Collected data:
* * *

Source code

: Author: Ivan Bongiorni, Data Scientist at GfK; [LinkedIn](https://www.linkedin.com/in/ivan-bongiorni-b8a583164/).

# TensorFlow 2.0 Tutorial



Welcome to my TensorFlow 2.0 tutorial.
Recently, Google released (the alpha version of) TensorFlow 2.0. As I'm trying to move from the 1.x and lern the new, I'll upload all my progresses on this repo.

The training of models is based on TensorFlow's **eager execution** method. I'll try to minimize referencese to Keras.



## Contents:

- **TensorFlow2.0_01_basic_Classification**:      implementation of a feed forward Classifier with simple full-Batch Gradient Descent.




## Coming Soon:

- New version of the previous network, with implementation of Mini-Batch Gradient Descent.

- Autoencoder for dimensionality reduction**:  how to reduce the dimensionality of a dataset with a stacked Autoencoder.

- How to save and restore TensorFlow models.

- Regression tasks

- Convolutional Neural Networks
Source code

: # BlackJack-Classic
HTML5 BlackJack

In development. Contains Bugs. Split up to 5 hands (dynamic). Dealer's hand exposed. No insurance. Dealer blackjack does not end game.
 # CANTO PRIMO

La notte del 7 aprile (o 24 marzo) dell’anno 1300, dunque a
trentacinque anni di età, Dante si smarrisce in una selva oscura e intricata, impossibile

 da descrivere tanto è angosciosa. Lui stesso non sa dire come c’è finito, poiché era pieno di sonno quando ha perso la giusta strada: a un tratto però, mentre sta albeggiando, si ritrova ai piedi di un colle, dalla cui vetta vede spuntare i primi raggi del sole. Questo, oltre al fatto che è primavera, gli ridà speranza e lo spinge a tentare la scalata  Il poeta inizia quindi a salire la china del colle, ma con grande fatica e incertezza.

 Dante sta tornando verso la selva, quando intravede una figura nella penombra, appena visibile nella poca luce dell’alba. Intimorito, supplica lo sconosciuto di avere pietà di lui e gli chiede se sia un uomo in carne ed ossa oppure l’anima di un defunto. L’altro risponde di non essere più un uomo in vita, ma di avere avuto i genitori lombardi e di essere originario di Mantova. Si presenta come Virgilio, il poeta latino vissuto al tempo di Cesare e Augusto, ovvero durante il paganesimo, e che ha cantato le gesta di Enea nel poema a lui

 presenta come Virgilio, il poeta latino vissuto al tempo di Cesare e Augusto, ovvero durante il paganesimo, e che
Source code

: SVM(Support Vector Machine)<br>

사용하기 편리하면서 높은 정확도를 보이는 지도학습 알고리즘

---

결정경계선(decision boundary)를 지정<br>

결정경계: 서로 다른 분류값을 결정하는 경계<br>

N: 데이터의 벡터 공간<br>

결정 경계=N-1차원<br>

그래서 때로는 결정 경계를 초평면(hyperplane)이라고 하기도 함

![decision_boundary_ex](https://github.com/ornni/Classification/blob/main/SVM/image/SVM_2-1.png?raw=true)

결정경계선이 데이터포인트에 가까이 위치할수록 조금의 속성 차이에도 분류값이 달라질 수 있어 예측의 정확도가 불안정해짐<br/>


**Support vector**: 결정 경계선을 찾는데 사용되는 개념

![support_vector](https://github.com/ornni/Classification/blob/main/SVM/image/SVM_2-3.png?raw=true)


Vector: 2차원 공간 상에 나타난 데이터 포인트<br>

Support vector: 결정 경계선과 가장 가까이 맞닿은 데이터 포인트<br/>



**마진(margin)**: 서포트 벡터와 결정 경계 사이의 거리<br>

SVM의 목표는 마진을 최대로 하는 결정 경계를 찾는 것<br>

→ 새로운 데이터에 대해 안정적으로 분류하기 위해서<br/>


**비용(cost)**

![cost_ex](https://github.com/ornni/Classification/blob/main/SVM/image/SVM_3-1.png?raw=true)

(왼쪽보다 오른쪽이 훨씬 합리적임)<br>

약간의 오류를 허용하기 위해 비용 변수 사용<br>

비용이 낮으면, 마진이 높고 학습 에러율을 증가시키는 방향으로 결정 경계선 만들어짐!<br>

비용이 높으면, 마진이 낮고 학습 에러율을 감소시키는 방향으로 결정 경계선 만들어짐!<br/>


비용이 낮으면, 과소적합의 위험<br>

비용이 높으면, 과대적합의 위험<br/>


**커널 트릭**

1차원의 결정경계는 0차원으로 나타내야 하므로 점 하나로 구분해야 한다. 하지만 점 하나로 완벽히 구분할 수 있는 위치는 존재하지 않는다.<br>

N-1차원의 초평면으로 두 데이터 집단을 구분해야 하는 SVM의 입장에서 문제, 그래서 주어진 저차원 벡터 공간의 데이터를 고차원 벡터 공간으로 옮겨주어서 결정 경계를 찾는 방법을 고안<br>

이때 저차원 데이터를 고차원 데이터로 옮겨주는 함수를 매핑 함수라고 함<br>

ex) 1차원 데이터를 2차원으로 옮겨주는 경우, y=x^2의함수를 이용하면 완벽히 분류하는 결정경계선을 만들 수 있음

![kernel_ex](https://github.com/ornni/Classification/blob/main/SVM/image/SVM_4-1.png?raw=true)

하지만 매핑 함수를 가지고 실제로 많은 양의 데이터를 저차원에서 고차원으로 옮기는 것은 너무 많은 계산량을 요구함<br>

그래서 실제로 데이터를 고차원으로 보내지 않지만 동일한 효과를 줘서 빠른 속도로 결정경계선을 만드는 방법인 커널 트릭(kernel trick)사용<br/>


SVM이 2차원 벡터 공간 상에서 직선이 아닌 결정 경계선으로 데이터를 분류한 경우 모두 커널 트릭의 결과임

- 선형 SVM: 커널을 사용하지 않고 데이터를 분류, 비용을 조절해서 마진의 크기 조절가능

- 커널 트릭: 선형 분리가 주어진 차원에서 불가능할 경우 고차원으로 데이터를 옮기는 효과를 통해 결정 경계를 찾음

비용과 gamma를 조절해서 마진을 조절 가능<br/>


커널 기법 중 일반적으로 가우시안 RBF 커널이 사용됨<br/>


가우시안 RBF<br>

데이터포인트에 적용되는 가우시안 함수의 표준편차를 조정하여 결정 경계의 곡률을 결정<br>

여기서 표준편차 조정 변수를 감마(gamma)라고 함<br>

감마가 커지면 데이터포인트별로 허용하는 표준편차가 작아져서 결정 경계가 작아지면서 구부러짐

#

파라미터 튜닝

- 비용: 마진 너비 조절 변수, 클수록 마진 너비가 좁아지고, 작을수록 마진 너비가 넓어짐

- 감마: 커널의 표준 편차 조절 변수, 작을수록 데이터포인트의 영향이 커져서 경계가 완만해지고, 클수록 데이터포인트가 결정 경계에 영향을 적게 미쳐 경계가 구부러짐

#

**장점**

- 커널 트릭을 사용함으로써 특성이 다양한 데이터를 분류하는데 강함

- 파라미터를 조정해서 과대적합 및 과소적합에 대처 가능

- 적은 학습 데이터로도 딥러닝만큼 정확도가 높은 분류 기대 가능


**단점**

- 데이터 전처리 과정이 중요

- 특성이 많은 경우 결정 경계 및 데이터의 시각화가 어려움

* * *

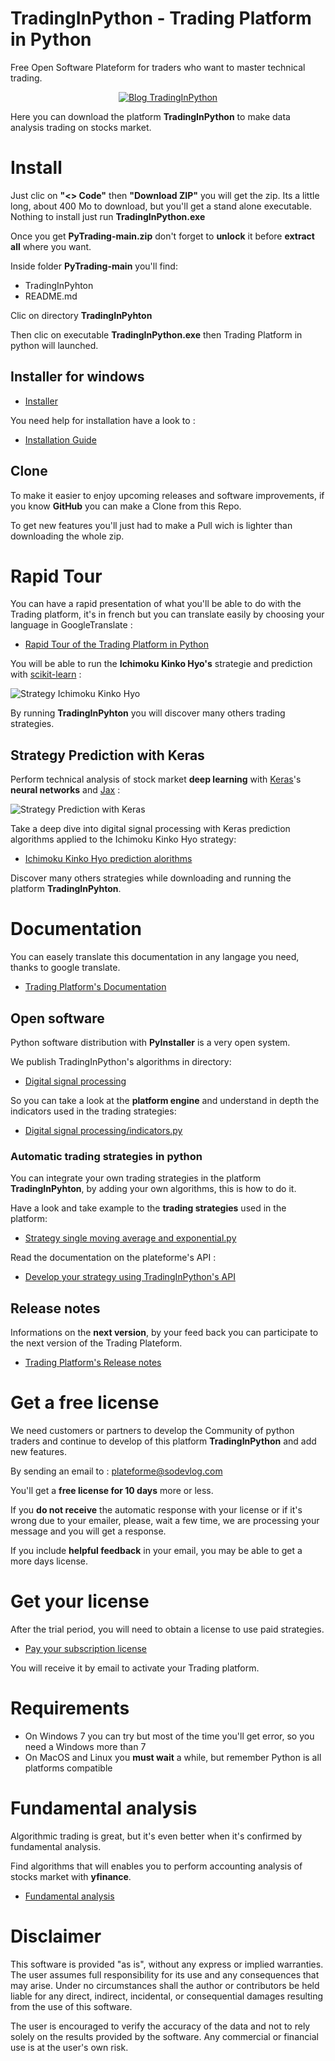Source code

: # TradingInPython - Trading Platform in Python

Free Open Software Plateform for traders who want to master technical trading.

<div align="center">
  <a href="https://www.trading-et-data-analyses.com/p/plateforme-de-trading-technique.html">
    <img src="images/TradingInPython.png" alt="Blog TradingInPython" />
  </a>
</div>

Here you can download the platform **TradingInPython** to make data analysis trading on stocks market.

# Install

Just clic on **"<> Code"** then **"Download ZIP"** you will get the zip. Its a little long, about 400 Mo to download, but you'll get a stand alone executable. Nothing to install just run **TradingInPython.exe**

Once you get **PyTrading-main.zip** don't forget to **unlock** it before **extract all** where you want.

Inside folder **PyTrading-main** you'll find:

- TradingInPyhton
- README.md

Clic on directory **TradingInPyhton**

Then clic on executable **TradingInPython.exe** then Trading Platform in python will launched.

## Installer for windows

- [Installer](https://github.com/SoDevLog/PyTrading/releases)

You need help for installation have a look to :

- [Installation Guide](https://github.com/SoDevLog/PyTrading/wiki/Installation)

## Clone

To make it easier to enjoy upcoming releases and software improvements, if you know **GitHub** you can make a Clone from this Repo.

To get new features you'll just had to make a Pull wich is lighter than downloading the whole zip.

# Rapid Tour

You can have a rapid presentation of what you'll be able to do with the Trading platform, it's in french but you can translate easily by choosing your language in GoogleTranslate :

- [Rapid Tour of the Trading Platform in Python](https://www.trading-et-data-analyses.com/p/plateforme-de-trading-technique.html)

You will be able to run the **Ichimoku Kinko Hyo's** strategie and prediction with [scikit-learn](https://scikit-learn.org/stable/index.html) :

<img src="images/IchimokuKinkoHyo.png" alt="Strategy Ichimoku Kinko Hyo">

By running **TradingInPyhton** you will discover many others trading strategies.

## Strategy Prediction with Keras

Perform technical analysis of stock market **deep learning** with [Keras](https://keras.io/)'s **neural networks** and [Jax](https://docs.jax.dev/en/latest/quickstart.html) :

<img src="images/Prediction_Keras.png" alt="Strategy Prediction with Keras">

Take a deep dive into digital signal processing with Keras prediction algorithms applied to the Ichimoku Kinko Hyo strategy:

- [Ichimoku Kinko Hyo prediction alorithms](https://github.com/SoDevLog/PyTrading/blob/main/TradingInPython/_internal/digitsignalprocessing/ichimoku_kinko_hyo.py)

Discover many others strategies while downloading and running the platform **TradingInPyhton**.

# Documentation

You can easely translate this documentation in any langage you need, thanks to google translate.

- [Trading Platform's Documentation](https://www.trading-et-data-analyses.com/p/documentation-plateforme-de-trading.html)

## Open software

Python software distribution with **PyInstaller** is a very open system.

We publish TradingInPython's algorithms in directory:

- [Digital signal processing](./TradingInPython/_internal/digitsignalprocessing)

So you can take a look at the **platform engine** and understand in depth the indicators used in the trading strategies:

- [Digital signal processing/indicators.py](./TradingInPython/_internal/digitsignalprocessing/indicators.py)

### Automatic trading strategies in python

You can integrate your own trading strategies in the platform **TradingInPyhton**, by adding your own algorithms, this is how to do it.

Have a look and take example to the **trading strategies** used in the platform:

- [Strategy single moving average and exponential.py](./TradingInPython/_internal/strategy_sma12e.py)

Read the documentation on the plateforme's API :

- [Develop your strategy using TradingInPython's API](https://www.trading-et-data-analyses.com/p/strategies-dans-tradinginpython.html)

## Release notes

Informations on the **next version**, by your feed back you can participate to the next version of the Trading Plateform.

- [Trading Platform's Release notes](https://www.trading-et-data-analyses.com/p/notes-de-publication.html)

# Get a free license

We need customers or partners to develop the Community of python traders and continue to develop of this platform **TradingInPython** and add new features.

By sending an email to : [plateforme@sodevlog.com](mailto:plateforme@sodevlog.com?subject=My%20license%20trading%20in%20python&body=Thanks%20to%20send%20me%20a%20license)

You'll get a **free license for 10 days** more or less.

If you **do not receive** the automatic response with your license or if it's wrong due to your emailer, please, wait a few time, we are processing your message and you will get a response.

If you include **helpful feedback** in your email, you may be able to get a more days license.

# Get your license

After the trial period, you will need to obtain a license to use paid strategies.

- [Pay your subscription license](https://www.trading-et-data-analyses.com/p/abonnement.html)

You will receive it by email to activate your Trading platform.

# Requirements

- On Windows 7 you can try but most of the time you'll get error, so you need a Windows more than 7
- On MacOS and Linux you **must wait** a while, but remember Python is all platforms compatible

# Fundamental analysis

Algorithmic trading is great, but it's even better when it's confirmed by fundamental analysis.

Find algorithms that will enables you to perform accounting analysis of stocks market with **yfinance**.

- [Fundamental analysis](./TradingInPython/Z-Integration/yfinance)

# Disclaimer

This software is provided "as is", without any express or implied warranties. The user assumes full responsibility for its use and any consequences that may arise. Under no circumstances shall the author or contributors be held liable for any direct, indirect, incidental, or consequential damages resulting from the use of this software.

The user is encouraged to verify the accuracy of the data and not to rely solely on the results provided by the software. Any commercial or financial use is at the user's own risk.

* * *

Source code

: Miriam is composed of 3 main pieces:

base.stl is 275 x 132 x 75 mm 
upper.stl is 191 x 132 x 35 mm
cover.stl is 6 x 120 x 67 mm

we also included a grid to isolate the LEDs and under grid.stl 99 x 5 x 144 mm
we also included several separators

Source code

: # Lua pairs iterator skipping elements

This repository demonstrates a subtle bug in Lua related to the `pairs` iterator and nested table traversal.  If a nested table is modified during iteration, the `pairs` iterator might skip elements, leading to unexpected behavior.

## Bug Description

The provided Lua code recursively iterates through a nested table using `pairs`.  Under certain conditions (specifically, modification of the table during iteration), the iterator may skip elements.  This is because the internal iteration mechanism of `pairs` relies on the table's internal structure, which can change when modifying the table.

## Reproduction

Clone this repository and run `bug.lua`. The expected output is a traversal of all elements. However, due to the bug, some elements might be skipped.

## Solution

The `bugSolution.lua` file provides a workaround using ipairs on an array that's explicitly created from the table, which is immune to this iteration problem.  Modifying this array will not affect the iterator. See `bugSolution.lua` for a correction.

* * *

◆ DESCRIPTION OF THE TASK
Reproduce only the lines above spanning from the line containing "Miriam is composed" through the line containing "## Bug Description", word for word.

◆ RESULT OF THE TASK
: Miriam is composed of 3 main pieces:

base.stl is 275 x 132 x 75 mm 
upper.stl is 191 x 132 x 35 mm
cover.stl is 6 x 120 x 67 mm

we also included a grid to isolate the LEDs and under grid.stl 99 x 5 x 144 mm
we also included several separators

Source code

: # Lua pairs iterator skipping elements

This repository demonstrates a subtle bug in Lua related to the `pairs` iterator and nested table traversal.  If a nested table is modified during iteration, the `pairs` iterator might skip elements, leading to unexpected behavior.

## Bug Description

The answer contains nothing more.